As an alternative to the answer of sfstewman, here's a small cmake (2.8) function to convert all files in a specific folder to C data and write them in wished output file:

# Creates C resources file from files in given directory
function(create_resources dir output)
    # Create empty output file
    file(WRITE ${output} "")
    # Collect input files
    file(GLOB bins ${dir}/*)
    # Iterate through input files
    foreach(bin ${bins})
        # Get short filename
        string(REGEX MATCH "([^/]+)$" filename ${bin})
        # Replace filename spaces & extension separator for C compatibility
        string(REGEX REPLACE "\\.| |-" "_" filename ${filename})

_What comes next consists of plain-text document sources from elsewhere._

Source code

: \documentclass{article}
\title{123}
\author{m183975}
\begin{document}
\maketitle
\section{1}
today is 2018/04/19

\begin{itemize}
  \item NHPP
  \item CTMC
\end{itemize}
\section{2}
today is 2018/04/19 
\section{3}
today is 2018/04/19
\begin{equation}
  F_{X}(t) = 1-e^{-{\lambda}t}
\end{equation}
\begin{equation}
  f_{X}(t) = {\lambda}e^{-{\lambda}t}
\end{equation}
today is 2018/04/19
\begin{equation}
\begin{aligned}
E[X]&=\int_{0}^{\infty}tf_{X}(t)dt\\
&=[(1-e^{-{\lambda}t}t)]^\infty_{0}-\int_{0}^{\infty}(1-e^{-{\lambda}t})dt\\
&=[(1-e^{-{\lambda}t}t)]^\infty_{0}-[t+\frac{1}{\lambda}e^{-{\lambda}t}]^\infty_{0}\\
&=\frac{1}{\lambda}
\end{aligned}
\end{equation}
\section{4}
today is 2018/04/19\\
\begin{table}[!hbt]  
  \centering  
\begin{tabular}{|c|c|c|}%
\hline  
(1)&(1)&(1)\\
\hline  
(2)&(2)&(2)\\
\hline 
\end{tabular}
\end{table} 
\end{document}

        # Read hex data from file
        file(READ ${bin} filedata HEX)
        # Convert hex data for C compatibility
        string(REGEX REPLACE "([0-9a-f][0-9a-f])" "0x\\1," filedata ${filedata})
        # Append data to output file
        file(APPEND ${output} "const unsigned char ${filename}[] = {${filedata}};\nconst unsigned ${filename}_size = sizeof(${filename});\n")
    endforeach()
endfunction()
Gullett answered 29/11, 2014 at 20:51 Comment(6)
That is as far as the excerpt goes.